** WHAT YOU SHOULD DO **
Read the data below. Every line holding the string "Attributes" must be copied.

(Stored data entries)
◆ ◆ ◆ ◆ ◆
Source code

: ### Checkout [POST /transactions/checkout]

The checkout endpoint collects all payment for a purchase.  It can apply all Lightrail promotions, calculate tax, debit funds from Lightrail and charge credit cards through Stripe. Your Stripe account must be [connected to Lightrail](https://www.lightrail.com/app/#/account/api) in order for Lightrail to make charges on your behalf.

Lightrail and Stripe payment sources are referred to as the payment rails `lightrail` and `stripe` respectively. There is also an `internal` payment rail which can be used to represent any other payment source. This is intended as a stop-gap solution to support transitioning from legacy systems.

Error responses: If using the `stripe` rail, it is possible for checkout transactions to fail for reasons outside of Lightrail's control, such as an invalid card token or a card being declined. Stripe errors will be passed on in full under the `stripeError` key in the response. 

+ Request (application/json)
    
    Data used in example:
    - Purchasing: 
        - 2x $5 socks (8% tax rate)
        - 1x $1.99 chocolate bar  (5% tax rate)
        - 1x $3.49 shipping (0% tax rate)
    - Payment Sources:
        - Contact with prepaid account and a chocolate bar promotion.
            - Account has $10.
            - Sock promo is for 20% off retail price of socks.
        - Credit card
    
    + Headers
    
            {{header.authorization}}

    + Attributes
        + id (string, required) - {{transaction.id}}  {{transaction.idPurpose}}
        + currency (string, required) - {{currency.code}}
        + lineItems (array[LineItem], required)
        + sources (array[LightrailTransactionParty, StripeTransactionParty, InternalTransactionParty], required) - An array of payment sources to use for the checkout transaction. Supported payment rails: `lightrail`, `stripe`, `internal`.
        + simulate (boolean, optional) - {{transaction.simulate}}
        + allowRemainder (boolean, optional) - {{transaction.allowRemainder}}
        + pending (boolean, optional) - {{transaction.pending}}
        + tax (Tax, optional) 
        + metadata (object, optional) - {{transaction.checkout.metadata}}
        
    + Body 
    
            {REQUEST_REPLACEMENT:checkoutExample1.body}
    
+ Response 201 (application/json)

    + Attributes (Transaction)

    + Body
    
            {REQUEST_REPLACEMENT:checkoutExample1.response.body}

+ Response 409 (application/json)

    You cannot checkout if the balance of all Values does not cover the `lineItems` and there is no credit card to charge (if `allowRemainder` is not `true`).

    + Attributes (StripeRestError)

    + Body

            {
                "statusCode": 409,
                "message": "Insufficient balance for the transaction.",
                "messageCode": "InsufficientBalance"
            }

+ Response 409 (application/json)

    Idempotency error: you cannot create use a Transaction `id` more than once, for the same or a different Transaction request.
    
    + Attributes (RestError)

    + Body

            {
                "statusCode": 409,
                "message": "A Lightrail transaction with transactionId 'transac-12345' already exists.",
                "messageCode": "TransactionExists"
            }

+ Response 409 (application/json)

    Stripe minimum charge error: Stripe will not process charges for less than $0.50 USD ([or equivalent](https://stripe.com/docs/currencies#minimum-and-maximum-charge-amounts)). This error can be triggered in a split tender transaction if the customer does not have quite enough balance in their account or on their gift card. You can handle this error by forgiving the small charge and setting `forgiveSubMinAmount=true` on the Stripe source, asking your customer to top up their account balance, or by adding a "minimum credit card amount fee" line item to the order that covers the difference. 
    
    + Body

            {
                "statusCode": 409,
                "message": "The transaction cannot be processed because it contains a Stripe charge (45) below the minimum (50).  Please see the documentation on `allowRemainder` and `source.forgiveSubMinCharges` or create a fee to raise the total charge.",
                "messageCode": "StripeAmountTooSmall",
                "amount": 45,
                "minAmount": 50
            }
◆ ◆ ◆ ◆ ◆
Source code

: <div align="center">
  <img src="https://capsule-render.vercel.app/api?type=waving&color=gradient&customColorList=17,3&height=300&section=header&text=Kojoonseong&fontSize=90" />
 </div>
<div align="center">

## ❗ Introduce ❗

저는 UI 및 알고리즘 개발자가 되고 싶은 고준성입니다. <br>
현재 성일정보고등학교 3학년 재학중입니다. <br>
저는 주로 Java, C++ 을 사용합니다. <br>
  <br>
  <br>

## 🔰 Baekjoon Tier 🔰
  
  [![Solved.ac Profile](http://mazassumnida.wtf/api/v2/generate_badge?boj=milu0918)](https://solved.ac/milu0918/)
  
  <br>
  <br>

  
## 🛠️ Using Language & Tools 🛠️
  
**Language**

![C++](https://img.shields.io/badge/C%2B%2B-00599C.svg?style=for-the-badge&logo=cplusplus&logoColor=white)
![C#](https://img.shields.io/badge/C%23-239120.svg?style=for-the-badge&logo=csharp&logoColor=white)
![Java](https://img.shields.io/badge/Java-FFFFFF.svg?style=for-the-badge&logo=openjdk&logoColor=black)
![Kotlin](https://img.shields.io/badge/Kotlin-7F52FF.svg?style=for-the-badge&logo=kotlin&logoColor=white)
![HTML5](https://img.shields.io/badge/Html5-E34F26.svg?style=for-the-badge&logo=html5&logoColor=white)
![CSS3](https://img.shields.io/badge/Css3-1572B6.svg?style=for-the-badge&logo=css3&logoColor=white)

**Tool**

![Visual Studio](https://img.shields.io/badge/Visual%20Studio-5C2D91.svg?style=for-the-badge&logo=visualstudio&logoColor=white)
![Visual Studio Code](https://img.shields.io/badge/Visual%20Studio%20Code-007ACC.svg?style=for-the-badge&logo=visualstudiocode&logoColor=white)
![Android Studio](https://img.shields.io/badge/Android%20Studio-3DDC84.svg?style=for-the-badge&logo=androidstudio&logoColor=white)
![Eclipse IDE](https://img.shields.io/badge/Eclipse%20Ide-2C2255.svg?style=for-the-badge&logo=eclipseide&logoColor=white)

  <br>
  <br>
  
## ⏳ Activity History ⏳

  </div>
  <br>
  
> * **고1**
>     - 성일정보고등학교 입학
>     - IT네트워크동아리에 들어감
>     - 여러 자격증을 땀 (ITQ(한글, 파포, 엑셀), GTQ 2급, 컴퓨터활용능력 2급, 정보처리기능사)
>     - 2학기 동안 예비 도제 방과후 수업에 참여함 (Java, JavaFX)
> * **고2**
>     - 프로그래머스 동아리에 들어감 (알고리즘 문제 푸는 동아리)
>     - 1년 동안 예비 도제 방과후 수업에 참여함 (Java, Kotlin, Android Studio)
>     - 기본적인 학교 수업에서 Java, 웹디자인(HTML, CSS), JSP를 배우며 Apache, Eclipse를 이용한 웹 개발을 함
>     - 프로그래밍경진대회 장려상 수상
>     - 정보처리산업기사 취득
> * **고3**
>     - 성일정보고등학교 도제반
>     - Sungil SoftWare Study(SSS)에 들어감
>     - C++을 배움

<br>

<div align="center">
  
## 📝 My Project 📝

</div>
◆ ◆ ◆ ◆ ◆
** SOLUTION FOR THIS EXERCISE **
    + Attributes
    + Attributes (Transaction)
    + Attributes (StripeRestError)
    + Attributes (RestError)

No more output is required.